_Directions:_
Each line of the data below that holds the word "will" is to be reported in full.

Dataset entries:
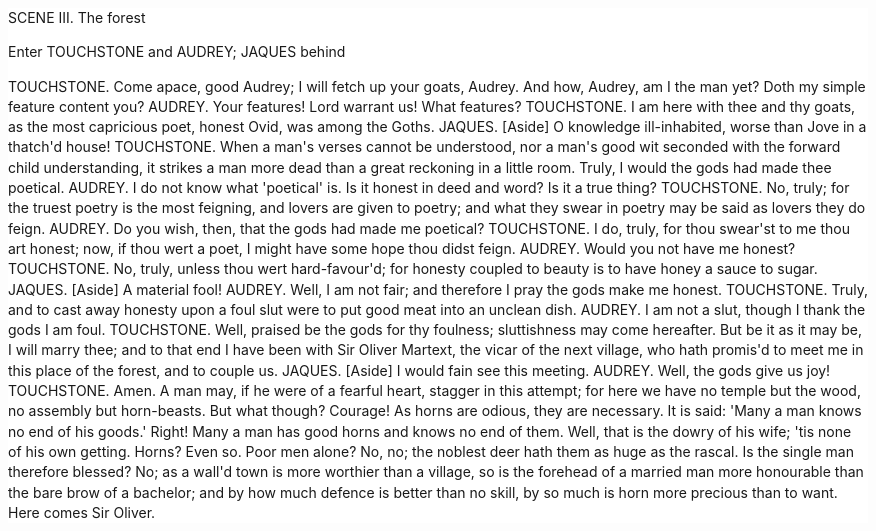 SCENE III. The forest

Enter TOUCHSTONE and AUDREY; JAQUES behind

  TOUCHSTONE. Come apace, good Audrey; I will fetch up your goats,
    Audrey. And how, Audrey, am I the man yet? Doth my simple feature
    content you?
  AUDREY. Your features! Lord warrant us! What features?
  TOUCHSTONE. I am here with thee and thy goats, as the most
    capricious poet, honest Ovid, was among the Goths.
  JAQUES. [Aside] O knowledge ill-inhabited, worse than Jove in a
    thatch'd house!
  TOUCHSTONE. When a man's verses cannot be understood, nor a man's
    good wit seconded with the forward child understanding, it
    strikes a man more dead than a great reckoning in a little room.
    Truly, I would the gods had made thee poetical.
  AUDREY. I do not know what 'poetical' is. Is it honest in deed and
    word? Is it a true thing?
  TOUCHSTONE. No, truly; for the truest poetry is the most feigning,
    and lovers are given to poetry; and what they swear in poetry may
    be said as lovers they do feign.
  AUDREY. Do you wish, then, that the gods had made me poetical?
  TOUCHSTONE. I do, truly, for thou swear'st to me thou art honest;
    now, if thou wert a poet, I might have some hope thou didst
    feign.
  AUDREY. Would you not have me honest?
  TOUCHSTONE. No, truly, unless thou wert hard-favour'd; for honesty
    coupled to beauty is to have honey a sauce to sugar.
  JAQUES. [Aside] A material fool!
  AUDREY. Well, I am not fair; and therefore I pray the gods make me
    honest.
  TOUCHSTONE. Truly, and to cast away honesty upon a foul slut were
    to put good meat into an unclean dish.
  AUDREY. I am not a slut, though I thank the gods I am foul.
  TOUCHSTONE. Well, praised be the gods for thy foulness;
    sluttishness may come hereafter. But be it as it may be, I will
    marry thee; and to that end I have been with Sir Oliver Martext,
    the vicar of the next village, who hath promis'd to meet me in
    this place of the forest, and to couple us.
  JAQUES. [Aside] I would fain see this meeting.
  AUDREY. Well, the gods give us joy!
  TOUCHSTONE. Amen. A man may, if he were of a fearful heart, stagger
    in this attempt; for here we have no temple but the wood, no
    assembly but horn-beasts. But what though? Courage! As horns are
    odious, they are necessary. It is said: 'Many a man knows no end
    of his goods.' Right! Many a man has good horns and knows no end
    of them. Well, that is the dowry of his wife; 'tis none of his
    own getting. Horns? Even so. Poor men alone? No, no; the noblest
    deer hath them as huge as the rascal. Is the single man therefore
    blessed? No; as a wall'd town is more worthier than a village, so
    is the forehead of a married man more honourable than the bare
    brow of a bachelor; and by how much defence is better than no
    skill, by so much is horn more precious than to want. Here comes
    Sir Oliver.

_Reply:_
  TOUCHSTONE. Come apace, good Audrey; I will fetch up your goats,
    sluttishness may come hereafter. But be it as it may be, I will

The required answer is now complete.